The one-time actor Pope John Paul II bowed out with impressive timing. Ron Dreher of the Dallas Morning News on Saturday:

A few years ago [in 2000], Pope John Paul II canonized Faustina Kowalska, a Polish nun who died in 1938. St. Faustina was a mystic who claimed to have received apparitions and messages from Jesus in her lifetime. She kept a long diary in which she inscribed messages she allegedly received from Jesus. I hasten to say that though Faustina is a recognized saint of the Roman Catholic Church, no Catholic is bound to believe that her apparitions were real. Personally, I don’t know what to think about them, and I don’t really think about them.

Still, as we approach Divine Mercy Sunday, the feast that Faustina said Jesus asked to be established on the first Sunday after Easter, and which John Paul did in fact institute, I can’t help but recall this particular entry of Faustina’s diary.
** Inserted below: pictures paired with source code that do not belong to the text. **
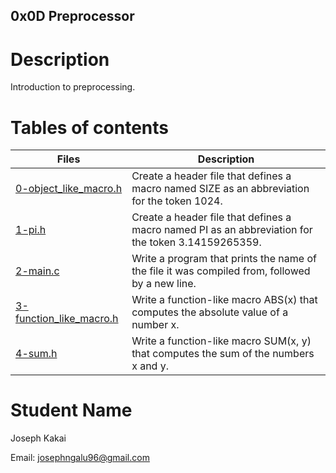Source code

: ## 0x0D Preprocessor

# Description
Introduction to preprocessing.

# Tables of contents
Files | Description
------|------------
[0-object_like_macro.h](./0-object_like_macro.h) | Create a header file that defines a macro named SIZE as an abbreviation for the token 1024.
[1-pi.h](./1-pi.h) | Create a header file that defines a macro named PI as an abbreviation for the token 3.14159265359.
[2-main.c](./2-main.c) | Write a program that prints the name of the file it was compiled from, followed by a new line.
[3-function_like_macro.h](./3-function_like_macro.h) | Write a function-like macro ABS(x) that computes the absolute value of a number x.
[4-sum.h](./4-sum.h) | Write a function-like macro SUM(x, y) that computes the sum of the numbers x and y.

# Student Name
Joseph Kakai

Email: josephngalu96@gmail.com

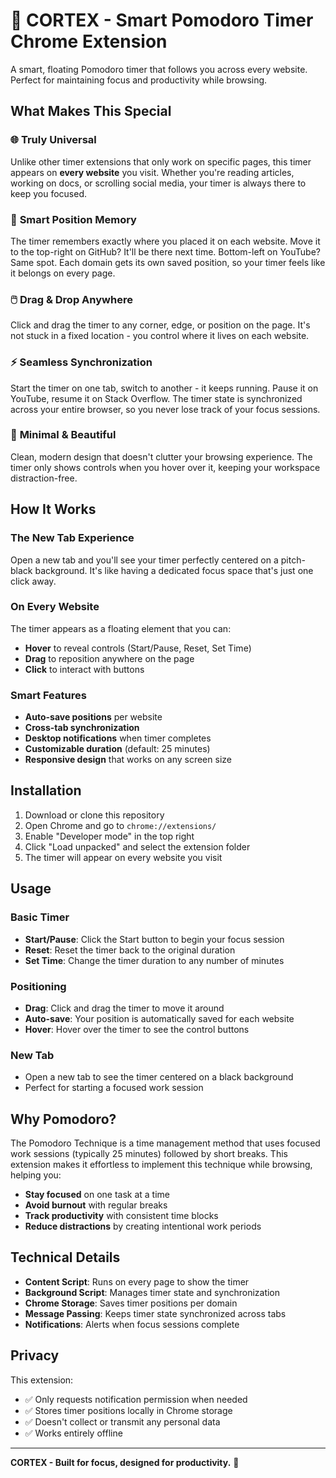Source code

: # 🧠 CORTEX - Smart Pomodoro Timer Chrome Extension

A smart, floating Pomodoro timer that follows you across every website. Perfect for maintaining focus and productivity while browsing.

## What Makes This Special

### 🌐 **Truly Universal**
Unlike other timer extensions that only work on specific pages, this timer appears on **every website** you visit. Whether you're reading articles, working on docs, or scrolling social media, your timer is always there to keep you focused.

### 🎯 **Smart Position Memory**
The timer remembers exactly where you placed it on each website. Move it to the top-right on GitHub? It'll be there next time. Bottom-left on YouTube? Same spot. Each domain gets its own saved position, so your timer feels like it belongs on every page.

### 🖱️ **Drag & Drop Anywhere**
Click and drag the timer to any corner, edge, or position on the page. It's not stuck in a fixed location - you control where it lives on each website.

### ⚡ **Seamless Synchronization**
Start the timer on one tab, switch to another - it keeps running. Pause it on YouTube, resume it on Stack Overflow. The timer state is synchronized across your entire browser, so you never lose track of your focus sessions.

### 🎨 **Minimal & Beautiful**
Clean, modern design that doesn't clutter your browsing experience. The timer only shows controls when you hover over it, keeping your workspace distraction-free.

## How It Works

### The New Tab Experience
Open a new tab and you'll see your timer perfectly centered on a pitch-black background. It's like having a dedicated focus space that's just one click away.

### On Every Website
The timer appears as a floating element that you can:
- **Hover** to reveal controls (Start/Pause, Reset, Set Time)
- **Drag** to reposition anywhere on the page
- **Click** to interact with buttons

### Smart Features
- **Auto-save positions** per website
- **Cross-tab synchronization** 
- **Desktop notifications** when timer completes
- **Customizable duration** (default: 25 minutes)
- **Responsive design** that works on any screen size

## Installation

1. Download or clone this repository
2. Open Chrome and go to `chrome://extensions/`
3. Enable "Developer mode" in the top right
4. Click "Load unpacked" and select the extension folder
5. The timer will appear on every website you visit

## Usage

### Basic Timer
- **Start/Pause**: Click the Start button to begin your focus session
- **Reset**: Reset the timer back to the original duration
- **Set Time**: Change the timer duration to any number of minutes

### Positioning
- **Drag**: Click and drag the timer to move it around
- **Auto-save**: Your position is automatically saved for each website
- **Hover**: Hover over the timer to see the control buttons

### New Tab
- Open a new tab to see the timer centered on a black background
- Perfect for starting a focused work session

## Why Pomodoro?

The Pomodoro Technique is a time management method that uses focused work sessions (typically 25 minutes) followed by short breaks. This extension makes it effortless to implement this technique while browsing, helping you:

- **Stay focused** on one task at a time
- **Avoid burnout** with regular breaks
- **Track productivity** with consistent time blocks
- **Reduce distractions** by creating intentional work periods

## Technical Details

- **Content Script**: Runs on every page to show the timer
- **Background Script**: Manages timer state and synchronization
- **Chrome Storage**: Saves timer positions per domain
- **Message Passing**: Keeps timer state synchronized across tabs
- **Notifications**: Alerts when focus sessions complete

## Privacy

This extension:
- ✅ Only requests notification permission when needed
- ✅ Stores timer positions locally in Chrome storage
- ✅ Doesn't collect or transmit any personal data
- ✅ Works entirely offline

---

**CORTEX - Built for focus, designed for productivity.** 🚀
It comes from 1937, the year before she died. Faustina wrote:

As I was praying, I heard Jesus’ words: ‘I bear a special love for Poland, and if she will be obedient to My Will, I will exalt her in might and holiness. From her will come forth the spark that will prepare the world for My final coming.’

It does not seem likely at this point that the Pope will survive this day. But if he held on until Sunday, that would be, um, interesting.

Dreher is also reported on Get Religion as having noted that “Divine Mercy Sunday” had been popular in Krakow for some time – where, of course, the future Pope was Archbishop in the 1960s.

Faustina not only heard Jesus, but saw him as well; apparently the famous picture above was produced under her direction. It should be noted that Dreher’s quote comes from an English translation made in 1987; the Polish text itself was published properly only in 1981. A 2002 report by John L Allen has some further details (hyperlink added):

In 1959, the Holy Office (the Vatican’s doctrinal agency, today known as the Congregation for Doctrine of the Faith) issued a cease and desist order against Faustina’s diary and the devotion to Divine Mercy, a ban that was to last almost 20 years, until 1978. Wojtyla had long been working to reverse the verdict, having launched the beatification process for Faustina in 1965 while he was archbishop of Krakow.

Officially, the 20-year ban [ended by Pope Paul VI] is now attributed to misunderstandings created by a faulty Italian translation of the Diary, but in fact there were serious theological reservations–Faustina’s claim that Jesus had promised a complete remission of sin for certain devotional acts that only the sacraments can offer, for example, or what Vatican evaluators felt to be an excessive focus on Faustina herself.

John Paul has pushed no devotion further or faster. His second encyclical, 1980’s Dives in Misericordia, was inspired by Faustina. He beatified her in 1993, and canonized her in April 2000 as the first saint of the third Christian millennium. He approved a special Divine Mercy Mass for the Sunday after Easter in 1994, and celebrated it himself in St. Peter’s Square before a crowd of 200,000 in April 2001. He assigned the Church of the Holy Spirit in Sassia in Rome as a headquarters for the Divine Mercy movement in 1994, and just this month approved a special indulgence for taking part in Divine Mercy Sunday.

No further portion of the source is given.